Tuesday, 1 January 2013

Happy New Year!

It is safe to say that 2012 has been a year of ups and downs. Seeing many of my friends get married and being maid of honour for my best friend were certainly some of the best times I saw this year. 2012 also saw the completion of Luke's doctoral studies which I was unsure I would be around to celebrate with him. I was also really pleased to be involved with my local paper (The Basingstoke Gazette) in a campaign to raise awareness about organ donation as well as Cystic Fibrosis. I was also fortunate to be included in a BBC national news piece about ex-vivo lung perfusion transplantation. It means so much to me that I can use my circumstances to raise awareness about organ donation and even one person signing up after reading my blog could potentially make a huge difference! Oh and how could I forget the addition of Azlan the rabbit to our little family?

The bad times? Spending several long stints in hospital, the first back in January/February and then spending two months in hospital over the summer. Being so desperately ill was so frightening and feeling my health decline generally makes you feel very powerless. I am very lucky to have come through that admission, albeit a bit weaker and in more need for my transplant now than ever before, but at least I'm here.

I have two lovely friends called Rhod and Caroline who are running the Reading Half Marathon to raise money for the CF Trust. It would be fantastic if you would take the time to visit their fundraising page and sponsor them, no donation is too small! Click here to visit the page. The CF Trust does some amazing things with the money they raise from providing support in many ways to individuals with CF and their families to investing in high quality research to bring forwards new treatments for CF. Hopefully with new treatments and perhaps even a cure one day being discovered, the need for organ transplants to extend the life of Cystic Fibrosis patients will be no more!

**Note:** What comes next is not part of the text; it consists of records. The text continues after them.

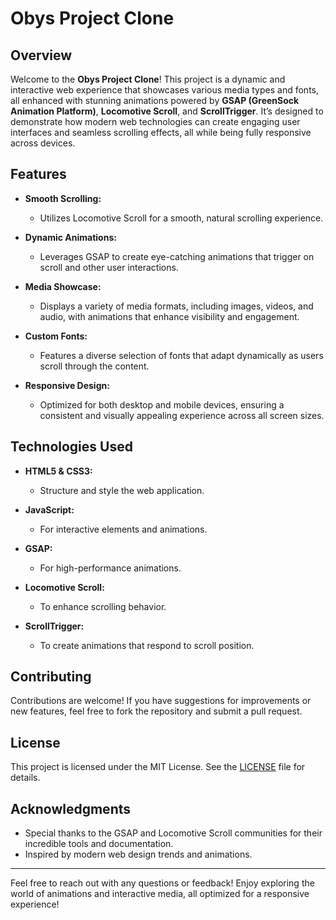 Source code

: 
# Obys Project Clone

## Overview

Welcome to the **Obys Project Clone**! This project is a dynamic and interactive web experience that showcases various media types and fonts, all enhanced with stunning animations powered by **GSAP (GreenSock Animation Platform)**, **Locomotive Scroll**, and **ScrollTrigger**. It’s designed to demonstrate how modern web technologies can create engaging user interfaces and seamless scrolling effects, all while being fully responsive across devices.

## Features

- **Smooth Scrolling:** 
  - Utilizes Locomotive Scroll for a smooth, natural scrolling experience.
  
- **Dynamic Animations:** 
  - Leverages GSAP to create eye-catching animations that trigger on scroll and other user interactions.
  
- **Media Showcase:** 
  - Displays a variety of media formats, including images, videos, and audio, with animations that enhance visibility and engagement.
  
- **Custom Fonts:** 
  - Features a diverse selection of fonts that adapt dynamically as users scroll through the content.
  
- **Responsive Design:** 
  - Optimized for both desktop and mobile devices, ensuring a consistent and visually appealing experience across all screen sizes.

## Technologies Used

- **HTML5 & CSS3:** 
  - Structure and style the web application.
  
- **JavaScript:** 
  - For interactive elements and animations.
  
- **GSAP:** 
  - For high-performance animations.
  
- **Locomotive Scroll:** 
  - To enhance scrolling behavior.
  
- **ScrollTrigger:** 
  - To create animations that respond to scroll position.

## Contributing

Contributions are welcome! If you have suggestions for improvements or new features, feel free to fork the repository and submit a pull request.

## License

This project is licensed under the MIT License. See the [LICENSE](LICENSE) file for details.

## Acknowledgments

- Special thanks to the GSAP and Locomotive Scroll communities for their incredible tools and documentation.
- Inspired by modern web design trends and animations.

---

Feel free to reach out with any questions or feedback! Enjoy exploring the world of animations and interactive media, all optimized for a responsive experience!
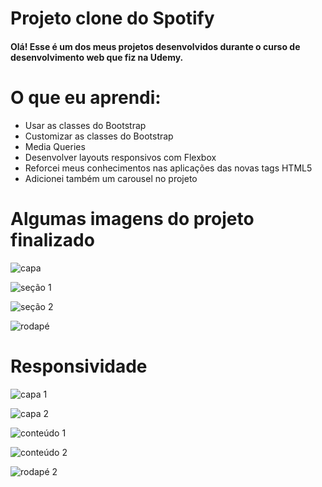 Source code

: # Projeto clone do Spotify

#### Olá! Esse é um dos meus projetos desenvolvidos durante o curso de desenvolvimento web que fiz na Udemy.

# O que eu aprendi:
- Usar as classes do Bootstrap
- Customizar as classes do Bootstrap
- Media Queries
- Desenvolver layouts responsivos com Flexbox
- Reforcei meus conhecimentos nas aplicações das novas tags HTML5
- Adicionei também um carousel no projeto 

# Algumas imagens do projeto finalizado

![capa](https://github.com/LucasSilvaMarts/Projetos-front-end/blob/master/Projeto%20Clone%20Spotify/Screenshot/capa.png)

![seção 1](https://github.com/LucasSilvaMarts/Projetos-front-end/blob/master/Projeto%20Clone%20Spotify/Screenshot/secao1.png)

![seção 2](https://github.com/LucasSilvaMarts/Projetos-front-end/blob/master/Projeto%20Clone%20Spotify/Screenshot/secao2.png)

![rodapé](https://github.com/LucasSilvaMarts/Projetos-front-end/blob/master/Projeto%20Clone%20Spotify/Screenshot/rodape.png)

# Responsividade

![capa 1](https://github.com/LucasSilvaMarts/Projetos-front-end/blob/master/Projeto%20Clone%20Spotify/Screenshot/capa1.png)

![capa 2](https://github.com/LucasSilvaMarts/Projetos-front-end/blob/master/Projeto%20Clone%20Spotify/Screenshot/capa2.png)

![conteúdo 1](https://github.com/LucasSilvaMarts/Projetos-front-end/blob/master/Projeto%20Clone%20Spotify/Screenshot/conteudo1.png)

![conteúdo 2](https://github.com/LucasSilvaMarts/Projetos-front-end/blob/master/Projeto%20Clone%20Spotify/Screenshot/conteudo2.png)

![rodapé 2](https://github.com/LucasSilvaMarts/Projetos-front-end/blob/master/Projeto%20Clone%20Spotify/Screenshot/rodape2.png)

One drug that is currently making a big difference in some CF sufferers lives is Kalydeco. This drug works specifically on the CF mutation G551D. Although the CF Trust did not fund any of this particular drug’s research, they are working hard to campaign for it’s availability on the NHS. To see what a difference this drug can make, please read my friend George’s blog.

For me a cure for CF will not undo the damage sustained by my lungs, but could potentially keep me stable. What I really need for an improved quality of life and for an extended life is a double lung transplant. Perhaps in 2013 someone will be selfless enough to decide to donate their organs should the worst happen to them. If I were to benefit from such an act of generosity and get a second chance at life, it would be truly humbling. I look upon 2013 as a year of hope.Wishing all of my blog readers a happy new year!